Feb 19th, 2016 10:34 AM   Edit   Profile  

Hi everyone.
I just recently pulled an amp out of storage that I haven’t played with in over 25 years due to a blown out power transformer. Back when the transformer blew I remember it making a huge mess. Filled the jam room with smoke and coated the chassis and components with a brown goopy sludge that eventually hardened and appears really difficult to clean off now.
Now that I have this amp in front of me I’m wondering what I should do with it. The main power transformer obviously needs to be replaced and I think the smaller T2 transformer let a little smoke out too. Other than that this thing is 100% original and un tampered with including original filter caps, tubes, two-pronged plug and “death cap”.
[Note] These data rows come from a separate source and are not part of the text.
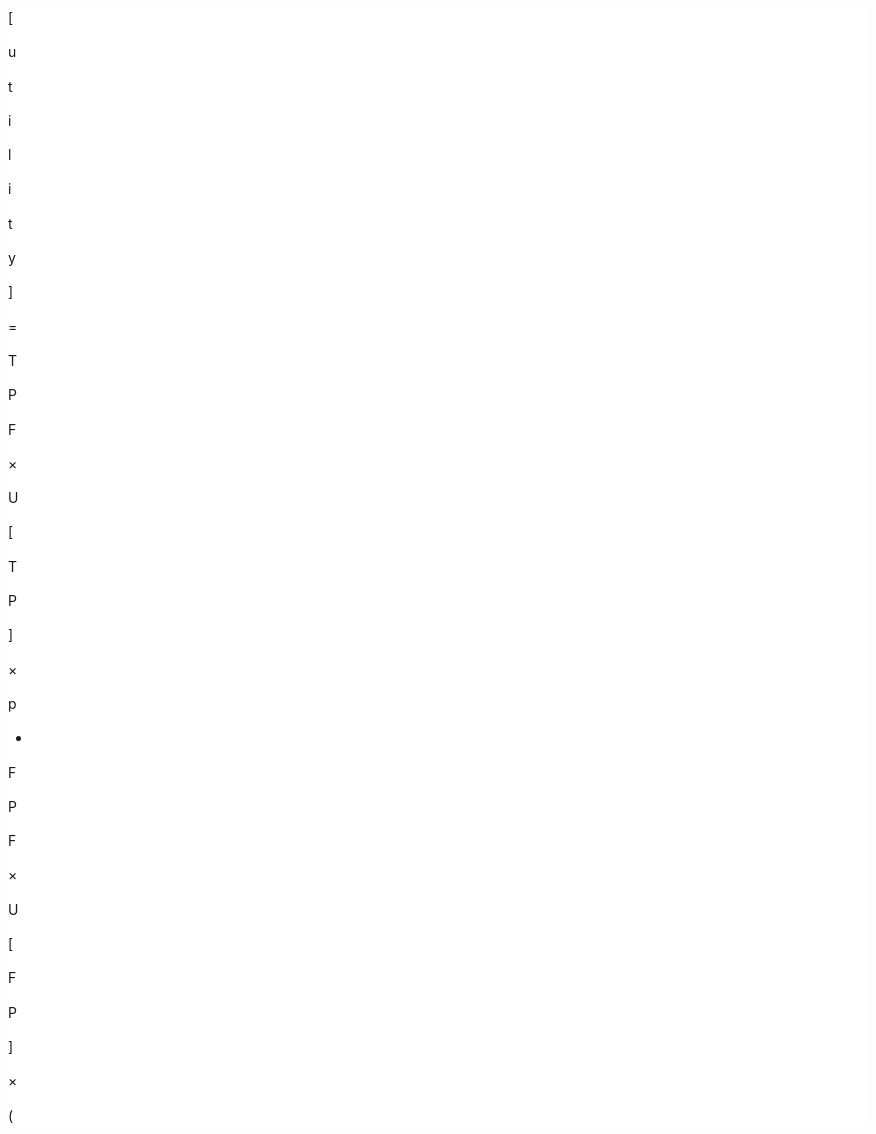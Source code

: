 \[

u

t

i

l

i

t

y

\]

=

T

P

F

×

U

\[

T

P

\]

×

p

+

F

P

F

×

U

\[

F

P

\]

×

(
I’d like to start playing out of this amp again, I just don’t know if it’s worth the repairs or not. Can anyone tell me what it is I have in front of me? Is it rare? Collectors piece? Basket case? Good project amp?

Here’s what I know:
Serial # and transformer code put it at either ’67 or ‘68
Showman Silverface with drip edge
AB763 circuit
All original components including filter caps and two pronged plug
Original JBL D140F speaker in cabinet.

Can anyone please chime in and identify anything else I may have overlooked? And again, is it worth salvaging?

Here's a link to a bunch of photos I put on Dropbox.

looking forward to thumping again

Dropbox photos

(This message was last edited by 211 at 12:35 PM, Feb 19th, 2016)

Contributing Member

So. Cal. USA

Feb 19th, 2016 12:05 PM   Edit   Profile  

These are awesome amps. I own one, a '67, I bought it as a non-working chassis only. Mine resides in JD Newell head cab and I had a 2-15 speaker cab built for it filled with Weber Neo 15s. Blonde Tolex with Oxblood grills. Yours is certainly worth fixing.

If it were on my bench I'd completely strip the chassis and clean it. Due to the amount of crud on the board it may be necessary to do the same thing to it.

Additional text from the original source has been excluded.